La délégation malgache était également composée de représentants des Ministères des affaires étrangères; de la justice; de l'intérieur et de la décentralisation; de la sécurité publique; de la fonction publique et de la réforme de l'administration; des affaires sociales; de la santé publique; de l'emploi; et de la jeunesse et des sports. 

La délégation a répondu aux questions et observations du Comité au sujet, notamment, de l'invocation du Pacte devant les tribunaux; de la justice traditionnelle; de la politique carcérale et de la surpopulation carcérale; des discriminations à l'encontre des femmes; de la liberté de la presse; du système électoral; de la protection des journalistes et des défenseurs des droits de l'homme; de la nationalité; de la poursuite des auteurs de graves violations des droits de l'homme durant la crise politique entre 2009 et 2013; et de la lutte contre la torture.

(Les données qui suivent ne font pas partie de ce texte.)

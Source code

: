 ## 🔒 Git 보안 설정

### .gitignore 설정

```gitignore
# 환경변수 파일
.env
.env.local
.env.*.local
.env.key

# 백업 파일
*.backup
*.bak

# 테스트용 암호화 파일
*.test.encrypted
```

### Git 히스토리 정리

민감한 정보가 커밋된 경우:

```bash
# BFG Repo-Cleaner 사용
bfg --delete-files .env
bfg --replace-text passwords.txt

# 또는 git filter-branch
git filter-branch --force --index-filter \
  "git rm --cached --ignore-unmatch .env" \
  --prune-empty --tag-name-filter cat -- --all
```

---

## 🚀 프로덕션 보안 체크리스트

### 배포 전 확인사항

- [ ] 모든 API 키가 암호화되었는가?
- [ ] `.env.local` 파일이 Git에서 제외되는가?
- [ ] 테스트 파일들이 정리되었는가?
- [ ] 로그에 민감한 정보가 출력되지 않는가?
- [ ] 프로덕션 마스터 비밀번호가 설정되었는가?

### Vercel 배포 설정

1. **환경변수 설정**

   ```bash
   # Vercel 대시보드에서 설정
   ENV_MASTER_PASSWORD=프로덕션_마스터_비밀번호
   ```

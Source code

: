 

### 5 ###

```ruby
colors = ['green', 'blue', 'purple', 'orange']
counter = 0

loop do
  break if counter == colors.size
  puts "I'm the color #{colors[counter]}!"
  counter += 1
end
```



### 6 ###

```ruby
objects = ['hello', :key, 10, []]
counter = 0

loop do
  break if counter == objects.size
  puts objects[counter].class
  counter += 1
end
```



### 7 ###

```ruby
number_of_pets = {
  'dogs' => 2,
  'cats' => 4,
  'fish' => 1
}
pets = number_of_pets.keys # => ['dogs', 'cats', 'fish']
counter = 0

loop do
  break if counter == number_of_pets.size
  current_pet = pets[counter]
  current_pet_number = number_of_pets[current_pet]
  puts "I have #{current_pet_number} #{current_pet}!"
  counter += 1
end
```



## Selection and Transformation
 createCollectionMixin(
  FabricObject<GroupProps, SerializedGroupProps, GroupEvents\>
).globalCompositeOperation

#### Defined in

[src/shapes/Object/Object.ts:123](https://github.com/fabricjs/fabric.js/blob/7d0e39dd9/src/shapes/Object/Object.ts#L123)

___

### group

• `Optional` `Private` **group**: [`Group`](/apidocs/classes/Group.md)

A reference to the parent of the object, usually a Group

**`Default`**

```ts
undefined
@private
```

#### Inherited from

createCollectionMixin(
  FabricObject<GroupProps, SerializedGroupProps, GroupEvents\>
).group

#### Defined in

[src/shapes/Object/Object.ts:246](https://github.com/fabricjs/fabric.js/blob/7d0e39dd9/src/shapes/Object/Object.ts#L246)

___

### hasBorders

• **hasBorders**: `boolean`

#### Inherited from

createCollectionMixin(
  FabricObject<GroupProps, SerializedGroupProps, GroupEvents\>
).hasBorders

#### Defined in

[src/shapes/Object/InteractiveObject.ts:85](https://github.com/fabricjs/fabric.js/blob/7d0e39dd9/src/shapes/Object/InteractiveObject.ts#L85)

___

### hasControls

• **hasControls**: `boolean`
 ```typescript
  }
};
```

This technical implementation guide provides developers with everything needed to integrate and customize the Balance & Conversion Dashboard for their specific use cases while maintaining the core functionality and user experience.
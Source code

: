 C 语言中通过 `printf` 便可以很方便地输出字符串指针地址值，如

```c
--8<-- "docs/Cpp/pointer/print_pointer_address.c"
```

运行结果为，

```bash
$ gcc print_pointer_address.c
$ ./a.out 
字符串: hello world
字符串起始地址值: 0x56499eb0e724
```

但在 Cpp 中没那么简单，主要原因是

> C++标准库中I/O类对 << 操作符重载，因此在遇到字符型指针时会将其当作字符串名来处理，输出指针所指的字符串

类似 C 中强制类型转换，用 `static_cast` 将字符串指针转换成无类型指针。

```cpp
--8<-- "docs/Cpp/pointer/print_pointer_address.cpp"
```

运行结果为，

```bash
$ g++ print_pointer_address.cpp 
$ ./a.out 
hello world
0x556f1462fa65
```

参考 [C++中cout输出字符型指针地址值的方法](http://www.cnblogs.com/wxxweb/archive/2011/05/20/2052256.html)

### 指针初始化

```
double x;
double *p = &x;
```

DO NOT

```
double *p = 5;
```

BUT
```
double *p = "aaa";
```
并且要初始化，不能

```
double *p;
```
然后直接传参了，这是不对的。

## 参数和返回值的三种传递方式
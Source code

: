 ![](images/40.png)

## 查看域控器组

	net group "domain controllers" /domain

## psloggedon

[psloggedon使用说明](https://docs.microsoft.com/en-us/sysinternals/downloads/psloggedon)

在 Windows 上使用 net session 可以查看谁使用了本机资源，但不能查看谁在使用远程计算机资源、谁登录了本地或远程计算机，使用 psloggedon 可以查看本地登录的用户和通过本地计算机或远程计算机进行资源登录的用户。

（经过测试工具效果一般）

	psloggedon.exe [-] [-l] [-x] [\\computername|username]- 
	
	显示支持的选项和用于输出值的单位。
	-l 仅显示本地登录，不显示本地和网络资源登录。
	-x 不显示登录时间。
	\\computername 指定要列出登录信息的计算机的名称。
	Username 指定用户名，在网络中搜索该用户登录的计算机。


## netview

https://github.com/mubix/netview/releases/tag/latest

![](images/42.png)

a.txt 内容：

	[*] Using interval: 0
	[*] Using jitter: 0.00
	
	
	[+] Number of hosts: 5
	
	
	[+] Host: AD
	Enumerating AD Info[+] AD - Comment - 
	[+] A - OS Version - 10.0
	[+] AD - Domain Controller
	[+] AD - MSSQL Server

Un membre du Comité a souligné que Madagascar avait traversé cinq ans de crise qui y ont mis à mal la protection des droits de l'homme.  L'expert a souligné que le pays était cependant sur la bonne voie après des élections qui ont été jugées, par les observateurs internationaux, comme fiables et grâce à un certain retour à l'état de droit.  Un autre expert a regretté le manque d'information concernant les enquêtes sur les violations des droits de l'homme commises durant la période 2009-2013, qui n'ont donné lieu à aucune poursuite à ce jour.  Il a souhaité savoir si cette situation était à mettre en parallèle avec une volonté de réconciliation.  Dans ce contexte, l'expert a demandé si la loi d'amnistie était appliquée, quel était son champ d'application et si des victimes avaient déjà été indemnisées. 

Le Comité adoptera ultérieurement, lors de séances à huis clos, ses observations finales sur le rapport de Madagascar, qu'il rendra publiques à l'issue de la session, le 28 juillet prochain.

Le Comité entame cet après-midi, à 15 heures, l'examen du rapport initial du Pakistan

Examen du rapport

Présentation

Le Comité était saisi du quatrième rapport périodique de Madagascar (CCPR/C/MDG/4), ainsi que de ses réponses (CCPR/C/MDG/Q/4/Add.1) à une liste de points à traiter (CCPR/C/MDG/Q/4) que lui avait adressée le Comité.

M. CHARLES ANDRIAMISEZA, Garde des Sceaux, Ministre de la justice de Madagascar et chef de la délégation, a souligné que, depuis 2003, le Gouvernement malgache avait mis en place un Comité interministériel de rédaction des rapports, chargé de la collecte des données et de la rédaction de tous les rapports sur les droits de l'homme.  Le présent rapport n'a pu être entrepris qu'en 2011, compte tenu de la crise socio-politique qu'a traversée Madagascar, a expliqué le Garde des Sceaux.  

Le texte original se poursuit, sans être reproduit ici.